Why another wrapper? Why not use gzstream?

Writing wrappers around the zlib library is popular on CodeProject. If you search for 'zip' you will find at least 14 articles on the topic. Moreover, if you crawl on the web and especially on zlib home page, you can find dozens of other wrappers.

So why another wrapper? Well, none of the wrappers are fully STL compliant. Ok, this is not true since gzstream (see download link above) implements fstream-like STL streams. However, gzstream has three drawbacks:

  1. It does not allow buffer to buffer compression since it is based on gzip i/o methods: only file to buffer or buffer to file are supported,
  2. it is licensed under LGPL which makes it difficult to use in commercial apps,
  3. it does not support wchar_t

Last reason to write this wrapper: it is a good exercise to understand and implement iostreams.

Wrapper architecture

The three drawbacks of gzstream pushed me to re-implement an STL wrapper for zlib (and later on, do some cut and paste to get bzip2 working).

This wrapper takes a user defined i/ostream to write or read compressed data. This approach is quite flexible since the user can give any stream (istringstream, ifstream, or custom stream) to store or load the compressed data.

Internally zip_stream acts as a triple buffer: the streambuf object in itself, zlib library and the user-defined stream. For example, during the compression process, the buffers are used:

  • first buffer: the data to compress is buffered into a streambuf object,
  • second buffer: when overflow is called, the first buffer data is sent to zlib which also buffers the data internally. If zlib outputs data, it is sent to the user-defined stream,
  • third buffer: the user-defined stream is buffered.

Some care must be taken when flushing: you must use the method zflush that will first flush the streambuf, then flush the zlib buffer, then flush the user-defined stream. Note that you should avoid flushing as it degrades compression.

Implementing iostreams

Since I'm not an STL expert, I will very briefly discuss this part.

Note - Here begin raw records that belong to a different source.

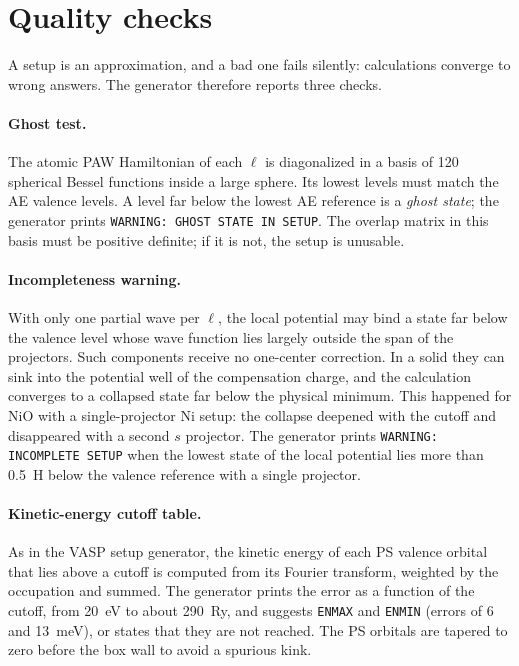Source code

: \documentclass[11pt,a4paper,oneside]{book}
\begin{document}
\section{Quality checks}\label{sec:setupchecks}

A setup is an approximation, and a bad one fails silently: calculations
converge to wrong answers. The generator therefore reports three checks.

\paragraph{Ghost test.} The atomic PAW Hamiltonian of each $\ell$ is
diagonalized in a basis of 120 spherical Bessel functions inside a large
sphere. Its lowest levels must match the AE valence levels. A level far
below the lowest AE reference is a \emph{ghost state}; the generator
prints \texttt{WARNING: GHOST STATE IN SETUP}. The overlap matrix in this
basis must be positive definite; if it is not, the setup is unusable.

\paragraph{Incompleteness warning.} With only one partial wave per
$\ell$, the local potential may bind a state far below the valence level
whose wave function lies largely outside the span of the projectors.
Such components receive no one-center correction. In a solid they can
sink into the potential well of the compensation charge, and the
calculation converges to a collapsed state far below the physical
minimum. This happened for NiO with a single-projector Ni setup: the
collapse deepened with the cutoff and disappeared with a second $s$
projector. The generator prints \texttt{WARNING: INCOMPLETE SETUP} when
the lowest state of the local potential lies more than 0.5~H below the
valence reference with a single projector.

\paragraph{Kinetic-energy cutoff table.}\label{sec:kintable} As in the
VASP setup generator, the kinetic energy of each PS valence orbital that
lies above a cutoff is computed from its Fourier transform, weighted by
the occupation and summed. The generator prints the error as a function of
the cutoff, from 20~eV to about 290~Ry, and suggests \texttt{ENMAX} and
\texttt{ENMIN} (errors of 6 and 13~meV), or states that they are not
reached. The PS orbitals are tapered to zero before the box wall to avoid
a spurious kink.
\end{document}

There's room for a tutorial on this topic...

To implement custom iostream, you need to take the following steps:

  • implement a custom my_streambuf, inherited from streambuf. You need to override the virtual methods sync, underflow and overflow. sync and overflow are used in output streams and underflow is used in input streams.
  • implement a custom my_ostream, inherited from ostream. It will use my_streambuf
  • implement a custom my_istream, inherited from istream. It will use my_streambuf as stream buffer.

Class quick reference

All the zlib classes are in the zlib_stream namespace and all the bzip2 classes are in the bzip2_stream namespace.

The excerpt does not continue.